Numa espécie de reflexão interior que o mundo consegue testemunhar em tempo real, Bolton continua. “A efemeridade é uma coisa muito poderosa na Moda, mas podes abraçar a efemeridade da Moda de uma forma que seja mais ponderada e mais sustentável. Penso que os novos designers estão a caminhar nessa direção de sustentabilidade, não só no que diz respeito aos materiais, mas também no que toca a ideias e conceitos. Para mim, a ideia de abrandar o ritmo da Moda permite-nos pensar e refletir sobre o valor da criatividade na indústria, e isso é muito importante.” Por falar no valor da criatividade – algo que não falta a Andrew Bolton e à lista de blockbusters que imaginou e concretizou para o Met –, onde é que o curador encontra inspiração para as suas exposições? “Em todo o lado. Acho que aquilo que tento fazer, acima de tudo, é ouvir o zeitgeist e pensar numa ideia ou num tema que considero ser relevante para uma audiência contemporânea, e para os visitantes contemporâneos do museu. De certo modo, é esse o meu objetivo. Em primeiro lugar, aquilo que tenho em mente é pensar numa ideia que fará com que as pessoas pensem sobre a Moda de forma diferente, uma ideia que as envolva e que as inspire. É importante encontrar um equilíbrio entre criar uma exposição que seja educativa, esclarecedora e elucidativa, e que, ao mesmo tempo, consiga entreter. Penso que educação e entretenimento não são noções contraditórias, mas sim complementares. Todas as exposições deviam ter ambas. Acho que muitos dos curadores mais conservadores têm esta ideia de que o entretenimento não é digno de estar num museu, mas a verdade é que é. Uma exposição deve entreter, deve inspirar os visitantes tanto a nível visual como intelectual. Acho que este equilíbrio é muito importante.”
"Penso que educação e entretenimento não são noções contraditórias, mas sim complementares. Todas as exposições deviam ter ambas."
Poderá ser esta a explicação para o porquê de, nos últimos anos, termos testemunhado um número exorbitante de exposições dedicadas ao fantástico tema da Moda em todo o mundo? “Acho que as pessoas estão a perceber a centralidade da Moda na cultura contemporânea”, defende Bolton quando o questiono sobre este crescente interesse. “A Moda é um tema tão complexo, e penso que o poder da Moda está no facto de conseguir refletir o zeitgeist.

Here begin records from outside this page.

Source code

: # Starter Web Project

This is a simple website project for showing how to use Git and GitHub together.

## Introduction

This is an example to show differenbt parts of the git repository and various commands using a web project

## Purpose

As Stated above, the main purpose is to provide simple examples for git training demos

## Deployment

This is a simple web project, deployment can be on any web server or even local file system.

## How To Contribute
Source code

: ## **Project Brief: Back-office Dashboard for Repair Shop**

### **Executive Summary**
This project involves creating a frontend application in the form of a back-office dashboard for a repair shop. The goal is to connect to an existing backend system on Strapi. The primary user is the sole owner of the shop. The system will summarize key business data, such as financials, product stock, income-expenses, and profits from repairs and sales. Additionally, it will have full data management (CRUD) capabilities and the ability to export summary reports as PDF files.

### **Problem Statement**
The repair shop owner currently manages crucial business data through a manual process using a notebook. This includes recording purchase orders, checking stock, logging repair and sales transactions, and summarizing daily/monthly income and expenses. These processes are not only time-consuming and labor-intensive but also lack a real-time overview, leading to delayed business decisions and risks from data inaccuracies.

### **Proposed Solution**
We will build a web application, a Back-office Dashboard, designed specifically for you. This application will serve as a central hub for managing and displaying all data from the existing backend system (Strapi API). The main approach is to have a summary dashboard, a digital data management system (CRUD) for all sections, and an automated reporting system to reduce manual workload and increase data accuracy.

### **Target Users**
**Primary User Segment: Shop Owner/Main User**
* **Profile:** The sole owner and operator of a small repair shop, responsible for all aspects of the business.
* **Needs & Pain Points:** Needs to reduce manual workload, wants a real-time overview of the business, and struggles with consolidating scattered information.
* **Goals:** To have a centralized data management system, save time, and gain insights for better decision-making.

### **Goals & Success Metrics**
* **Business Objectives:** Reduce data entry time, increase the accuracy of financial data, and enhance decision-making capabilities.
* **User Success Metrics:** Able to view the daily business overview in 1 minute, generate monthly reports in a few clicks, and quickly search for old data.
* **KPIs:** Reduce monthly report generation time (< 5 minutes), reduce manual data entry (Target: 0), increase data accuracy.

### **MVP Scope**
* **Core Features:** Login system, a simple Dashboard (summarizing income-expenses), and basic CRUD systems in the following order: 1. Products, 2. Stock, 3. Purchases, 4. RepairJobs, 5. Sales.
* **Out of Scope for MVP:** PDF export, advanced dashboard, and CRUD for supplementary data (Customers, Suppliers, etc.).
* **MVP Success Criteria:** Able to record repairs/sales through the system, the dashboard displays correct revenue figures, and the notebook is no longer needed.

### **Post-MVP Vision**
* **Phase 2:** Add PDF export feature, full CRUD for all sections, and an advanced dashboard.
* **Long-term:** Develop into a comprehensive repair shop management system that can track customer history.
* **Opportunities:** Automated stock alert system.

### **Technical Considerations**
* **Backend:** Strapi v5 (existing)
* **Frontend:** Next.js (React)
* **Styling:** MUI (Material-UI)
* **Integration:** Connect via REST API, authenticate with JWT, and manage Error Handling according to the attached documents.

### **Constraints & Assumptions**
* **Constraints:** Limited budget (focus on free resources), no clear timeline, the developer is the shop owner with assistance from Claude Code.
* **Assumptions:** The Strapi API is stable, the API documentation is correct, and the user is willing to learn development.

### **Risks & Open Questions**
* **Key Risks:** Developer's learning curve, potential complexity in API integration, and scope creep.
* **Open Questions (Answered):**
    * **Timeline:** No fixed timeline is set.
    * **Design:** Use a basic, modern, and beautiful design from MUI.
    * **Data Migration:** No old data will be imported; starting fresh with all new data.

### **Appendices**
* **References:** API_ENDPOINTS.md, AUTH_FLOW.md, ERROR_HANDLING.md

Acho que isso é muito apelativo para as audiências.” Isso e o fator Internet, essa força transformadora que mudou para sempre a indústria e todas as suas facetas. “A Internet veio permitir que a Moda fosse muito mais acessível, e de certa forma mais democrática, a uma audiência maior, uma audiência global. E isso tem um impacto tão positivo no nosso campo. Claro que representa novos desafios para os curadores, porque quem nos visita tem um conhecimento muito maior sobre Moda. Mas acho que tudo se resume ao facto de a Moda ser tão central às nossas vidas e de poder ser tão complexa no que toca à identidade, ao género, à sexualidade, às raças e etnias. A Moda sempre foi um veículo para explicar significados mais profundos sobre todas estas questões, e acho que as pessoas estão a começar a perceber o poder da Moda dentro da cultura, e a sua importância central nas nossas vidas.”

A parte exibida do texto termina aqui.